The Pope and his billion-plus followers have seen the ecological light, Eric Reguly of the Canadian Globe and Mail newspaper reports. Now the world will find out whether faith can move mountains.

By ERIC REGULY

Saturday, October 27, 2007 - Page F1 Globe and Mail

ROME -- To some Catholics, confirmation of paradise lost came on New Year's Day, 1990, when a hunched old man talked about a planet "suffering" from environmental degradation. His language was direct and forceful. He mentioned "the threat of ecological breakdown" and "uncontrolled deforestation" and how the culture of "instant gratification and consumerism" was tearing the world apart. He called the "greenhouse effect" a crisis, the result of "vastly increased energy needs."

"Elegantly written and impeccably researched, it discusses the sources of pollution and offers suggestions on how to cure or reduce them..." Review of Listening to the Earth by Toronto's Globe and Mail.
The man was Pope John Paul II and he issued his climate-change warning a full seven years before the Kyoto Protocol came to life. But his public message - "Peace with God the Creator, Peace with all of Creation" - delivered on the World Day of Peace celebration, was soon forgotten. A war in the Persian Gulf was about to start.

Seventeen years and one pope later, stories about environmental degradation in general and climate change in particular are gripping the media, world leaders and scientists. The weight of evidence says climate change is real, caused by human activity, accelerating and potentially catastrophic to life on Earth. Australian scientists this week said the growth rate in the emissions of carbon dioxide, the main greenhouse gas, has averaged 3.3 per cent a year since 2000, compared with 1.1 per cent in the 1990s.

The world's billion-plus Catholics (among 2.1 billion Christians) pretty much ignored the dire environmental warnings, which John Paul repeated often during the rest of his Vatican stay. But now the conservative German cardinal Joseph Ratzinger, who became Pope Benedict XVI in 2005, has picked up his predecessor's green theme and is pushing it hard. This time it appears to be sticking. Where endless scientific warnings have failed, can religion now succeed?

Cardinals and bishops and priests are using the pulpit to convince the faithful that the Earth is god's creation and should be protected. Men in robes are making presentations at climate-change conferences and in classrooms, writing articles and going on TV to spread the message.

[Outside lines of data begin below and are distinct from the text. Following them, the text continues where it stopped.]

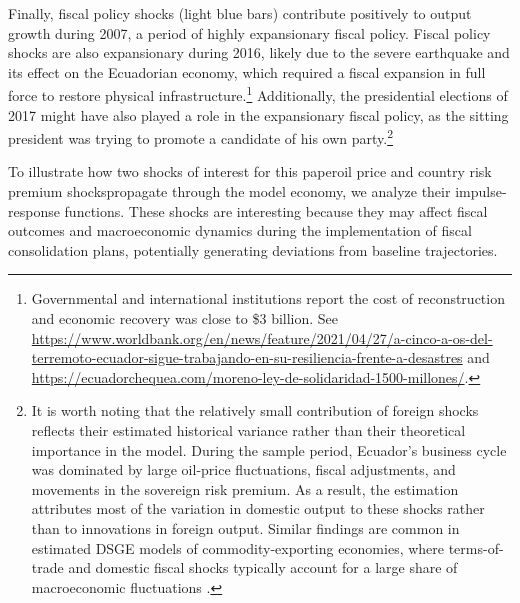 \documentclass[12pt]{article}
\begin{document}
Finally, fiscal policy shocks (light blue bars) contribute positively to output growth during 2007, a period of highly expansionary fiscal policy. Fiscal policy shocks are also expansionary during 2016, likely due to the severe earthquake and its effect on the Ecuadorian economy, which required a fiscal expansion in full force to restore physical infrastructure.\footnote{Governmental and international institutions report the cost of reconstruction and economic recovery was close to \$3 billion. See \url{https://www.worldbank.org/en/news/feature/2021/04/27/a-cinco-a-os-del-terremoto-ecuador-sigue-trabajando-en-su-resiliencia-frente-a-desastres} and \url{https://ecuadorchequea.com/moreno-ley-de-solidaridad-1500-millones/}.} Additionally, the presidential elections of 2017 might have also played a role in the expansionary fiscal policy, as the sitting president was trying to promote a candidate of his own party.\footnote{It is worth noting that the relatively small contribution of foreign shocks reflects their estimated historical variance rather than their theoretical importance in the model. During the sample period, Ecuador’s business cycle was dominated by large oil-price fluctuations, fiscal adjustments, and movements in the sovereign risk premium. As a result, the estimation attributes most of the variation in domestic output to these shocks rather than to innovations in foreign output. Similar findings are common in estimated DSGE models of commodity-exporting economies, where terms-of-trade and domestic fiscal shocks typically account for a large share of macroeconomic fluctuations \citep[see][for instance]{MedinaSoto2016, MelinaYangZanna2016}.}

To illustrate how two shocks of interest for this paper\textemdash oil price and country risk premium shocks\textemdash propagate through the model economy, we analyze their impulse-response functions. These shocks are interesting because they may affect fiscal outcomes and macroeconomic dynamics during the implementation of fiscal consolidation plans, potentially generating deviations from baseline trajectories.

\end{document}
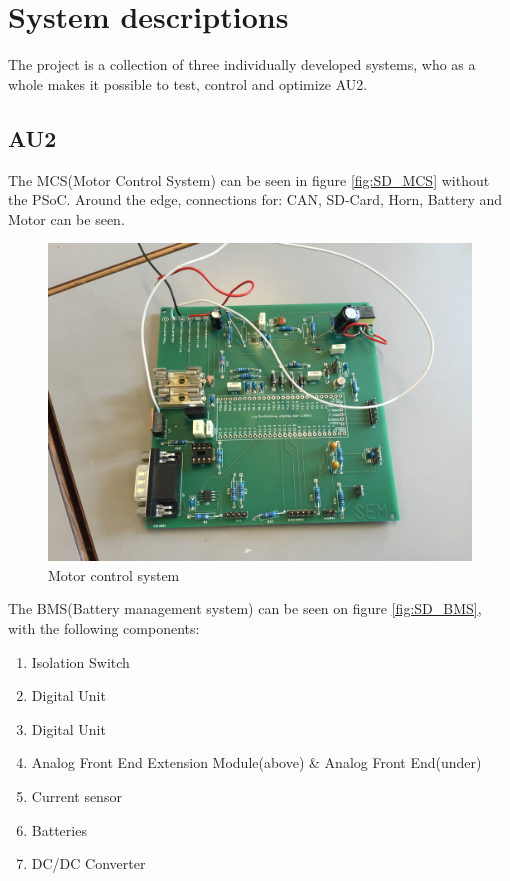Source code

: \chapter{System descriptions}
The project is a collection of three individually developed systems, who as a whole makes it possible to test, control and optimize AU2.

\section{AU2}
The MCS(Motor Control System) can be seen in figure \vref{fig:SD_MCS} without the PSoC. Around the edge, connections for: CAN, SD-Card, Horn, Battery and Motor can be seen.

\begin{figure}[H]
	\centering
	\includegraphics[width=0.6\linewidth]{SubPages/Images/SD_MCS}
	\caption{Motor control system}
	\label{fig:SD_MCS}
\end{figure}

The BMS(Battery management system) can be seen on figure \vref{fig:SD_BMS}, with the following components:

\begin{enumerate}
	\item Isolation Switch
	\item Digital Unit
	\item Digital Unit 
	\item Analog Front End Extension Module(above) \& Analog Front End(under)
	\item Current sensor
	\item Batteries
	\item DC/DC Converter
\end{enumerate}

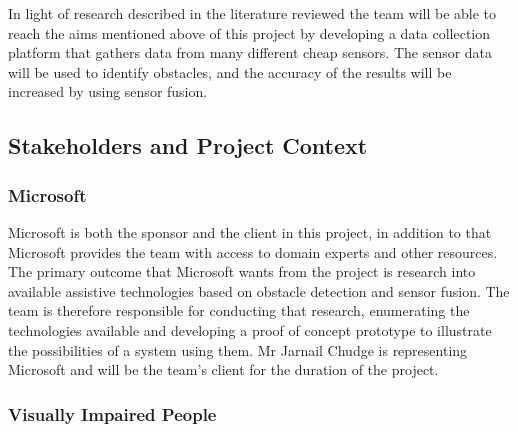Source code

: \documentclass[prodmode,acmtosem]{acmsmall} %
\begin{document}
In light of research described in the literature reviewed the team will be able to reach the aims mentioned above of this project by developing a data collection platform that gathers data from many different cheap sensors. The sensor data will be used to identify obstacles, and the accuracy of the results will be increased by using sensor fusion.





\subsection{Stakeholders and Project Context}

\subsubsection{Microsoft}
Microsoft is both the sponsor and the client in this project, in addition to that Microsoft provides the team with access to domain experts and other resources. The primary outcome that Microsoft wants from the project is research into available assistive technologies based on obstacle detection and sensor fusion. The team is therefore responsible for conducting that research, enumerating the technologies available and developing a proof of concept prototype to illustrate the possibilities of a system using them.
Mr Jarnail Chudge is representing Microsoft and will be the team's client for the duration of the project.

\subsubsection{Visually Impaired People}
\end{document}
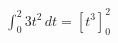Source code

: \documentclass[preview]{standalone}
\begin{document}
\begin{align*}
\int_0^2 3t^2 \, dt = \left[ t^3 \right]_0^2
\end{align*}
\end{document}
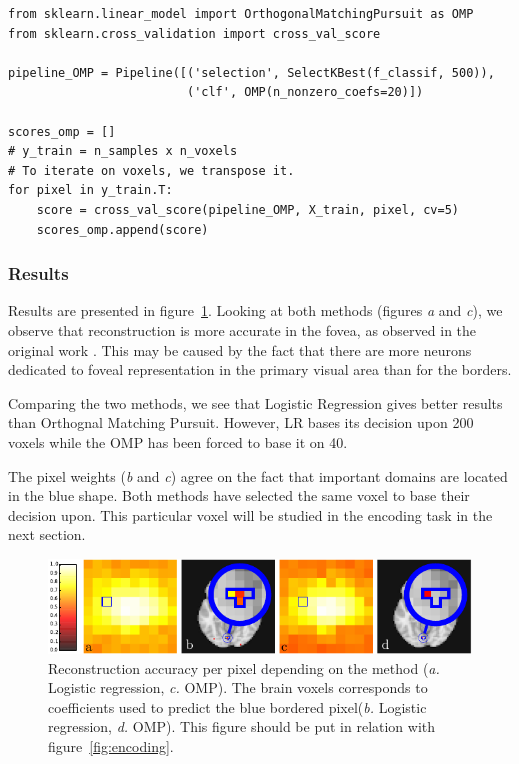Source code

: \documentclass{frontiersSCNS} %
\begin{document}
\begin{lstlisting}
from sklearn.linear_model import OrthogonalMatchingPursuit as OMP
from sklearn.cross_validation import cross_val_score

pipeline_OMP = Pipeline([('selection', SelectKBest(f_classif, 500)),
                         ('clf', OMP(n_nonzero_coefs=20)])

scores_omp = []
# y_train = n_samples x n_voxels
# To iterate on voxels, we transpose it.
for pixel in y_train.T:
    score = cross_val_score(pipeline_OMP, X_train, pixel, cv=5)
    scores_omp.append(score)
\end{lstlisting}

\subsubsection{Results}

Results are presented in figure~\ref{fig:decoding}.
Looking at both methods (figures \textit{a} and \textit{c}), we observe that reconstruction
is more accurate in the fovea, as observed in the original work \citep{miyawaki2008}.
This may be caused by the fact that there are more neurons dedicated to foveal
representation in the primary visual area than for the borders.

Comparing the two methods, we see that Logistic Regression gives better results
than Orthognal Matching Pursuit. However, LR bases its decision upon 200 voxels
while the OMP has been forced to base it on 40.

The pixel weights (\textit{b} and \textit{c}) agree on the fact that important
domains are located in the blue shape.
Both methods have selected the same voxel to base their decision upon.
This particular voxel will be studied in the encoding task in the next section.

\begin{figure}[hbtp]
  \begin{center}
    \includegraphics[width=\linewidth]{img/kamitani/figure_decoding}
  \end{center}
  \caption{Reconstruction accuracy per pixel depending on the method (\textit{a.} Logistic
      regression, \textit{c.} OMP). The brain voxels
  corresponds to coefficients used to predict the blue bordered pixel(\textit{b.} Logistic
      regression, \textit{d.} OMP). This
  figure should be put in relation with figure~\ref{fig:encoding}.}
\label{fig:decoding}
\end{figure}
\end{document}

The Catholic Church does not believe climate change is purely the province of scientists, environmental groups and politicians.

"We just can't leave this problem to them," says Christopher Toohey, 55, bishop of a desert diocese in New South Wales, a Vatican adviser on climate change and the chairman of Catholic Earthcare, the Australian bishops' ecological agency. "The Vatican has to be there too. Good religion makes good human beings, and good human beings relate to the world around them."

France's Cardinal Paul Poupard, president of the Pontifical Council for Culture, which oversees the Vatican's cultural, educational and scientific activities, cites the church's religious and moral obligations to take action.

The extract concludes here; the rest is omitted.